Embora também tendesse para esse caminho quando tudo perdia o rumo, quando a mais insignificante luz se apagava, sabia o significado do primeiro contacto com a droga nestas classes devastadas pela pobreza e falta de ajuda social. Tudo começaria com um «Prova!» e depois um «Queres outro?» ... Depois do ecstasy, da cocaína, da heroína, o final mais temido arrebataria a vida de jovens de escassas oportunidades ...
Fumava mais um cigarro enquanto vagueava pela ruela turva de cheiro a enxofre e doenças malignas. Num canto, mais um jovem a "meter p'rá veia", um outro a preparar aquela que Belo não sabia que seria a sua injecção. Fotografava cada um dos ocupantes.
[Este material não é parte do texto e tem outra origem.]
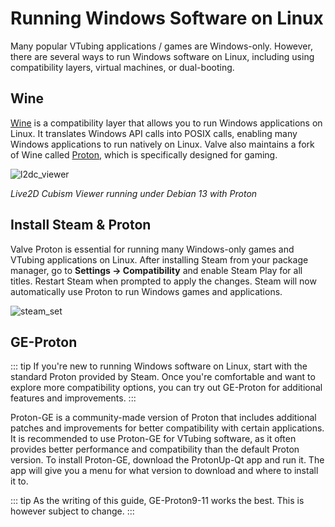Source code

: # Running Windows Software on Linux

Many popular VTubing applications / games are Windows-only. However, there are several ways to run Windows software on Linux, including using compatibility layers, virtual machines, or dual-booting.

## Wine

[Wine](https://www.winehq.org/) is a compatibility layer that allows you to run Windows applications on Linux. It translates Windows API calls into POSIX calls, enabling many Windows applications to run natively on Linux. Valve also maintains a fork of Wine called [Proton](https://www.protondb.com/), which is specifically designed for gaming.

![l2dc_viewer](/l2dc_viewer.png)

*Live2D Cubism Viewer running under Debian 13 with Proton*


## Install Steam & Proton

Valve Proton is essential for running many Windows-only games and VTubing applications on Linux. After installing Steam from your package manager, go to **Settings -> Compatibility** and enable Steam Play for all titles. Restart Steam when prompted to apply the changes. Steam will now automatically use Proton to run Windows games and applications.

![steam_set](/steam_set.png)

## GE-Proton

::: tip
If you're new to running Windows software on Linux, start with the standard Proton provided by Steam. Once you're comfortable and want to explore more compatibility options, you can try out GE-Proton for additional features and improvements.
:::

Proton-GE is a community-made version of Proton that includes additional patches and improvements for better compatibility with certain applications. It is recommended to use Proton-GE for VTubing software, as it often provides better performance and compatibility than the default Proton version. To install Proton-GE, download the ProtonUp-Qt app and run it. The app will give you a menu for what version to download and where to install it to. 

::: tip
As the writing of this guide, GE-Proton9-11 works the best. This is however subject to change.
:::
No entanto este último chamava pela objectiva de forma arrepiante, como que pedindo que todo o processo fosse gravado numa sequência de imagens. Belo, obedece! A sua presença, já habitual, não incomoda ninguém, pois todos olhavam para ele como mais "um daqueles tarados" que deambulam na penumbra. Começa, então, a captar a droga, o sumo ácido do limão que escorre até à colher suja, o isqueiro, toda a miscelânea a ferver, a seringa, o elástico que puxado pelos dentes aperta o braço magro e pisado do "junkie", o sorriso irónico, mais um "chuto" ... o prazer, a satisfação ... a satisfação, a dor, a corrosão, o abandono da vida mundana. O resultado de uma injecção letal, a pena capital, a morte.
Mais um corpo ao abandono, mais um entre muitos que ali permanecerão eternos sobre o negro do céu que desaba na hora fatal!
Apesar de não ter sido o primeiro que vira, Belo entrou, ainda chocado, em casa com tudo o que havia presenciado, com tudo o que estava preso ao negativo, ainda na máquina. Pousou-a na única estante que decora o estúdio sombrio, desajeitado, desarrumado onde vive (?) e estendeu-se ao comprido no sofá negro que vestia a carpete que por sua vez vestia o chão, onde havia improvisado uma espécie de sala. Deitado de barriga para cima, não conseguia evitar que as lágrimas lhe beijassem o rosto de pele ebúrnea, enquanto recordava tudo o que o assombrara essa noite. Adormecera por fim ...
Acordou era já alto dia com o sol que o espiava através das persianas, devolvendo àquele lugar um pouco de sorte! Ainda perturbado ergueu o corpo deitado e, como que de uma rotina se tratasse, pegou na máquina, atravessou o estúdio forrado de fotografias a preto e branco que formavam um padrão estranho, tumultuoso e dolorido, dirigindo-se à improvisada câmara escura. Certifica-se que o revelador está à temperatura adequada, toma atenção à hora antes de começar. Mergulha o papel no revelador com a emulsão para baixo, depois com uma pinça vira-o para cima. Agita a tina suavemente para que o papel não deixe de estar em movimento, 30 a 40 segundos e a imagem aparece. Cuidadosamente com a pinça, pega o papel passando-o pelo banho de paragem e por fim levando-o ao fixador. 10 Minutos "et voilá", Belo pode acender a luz ...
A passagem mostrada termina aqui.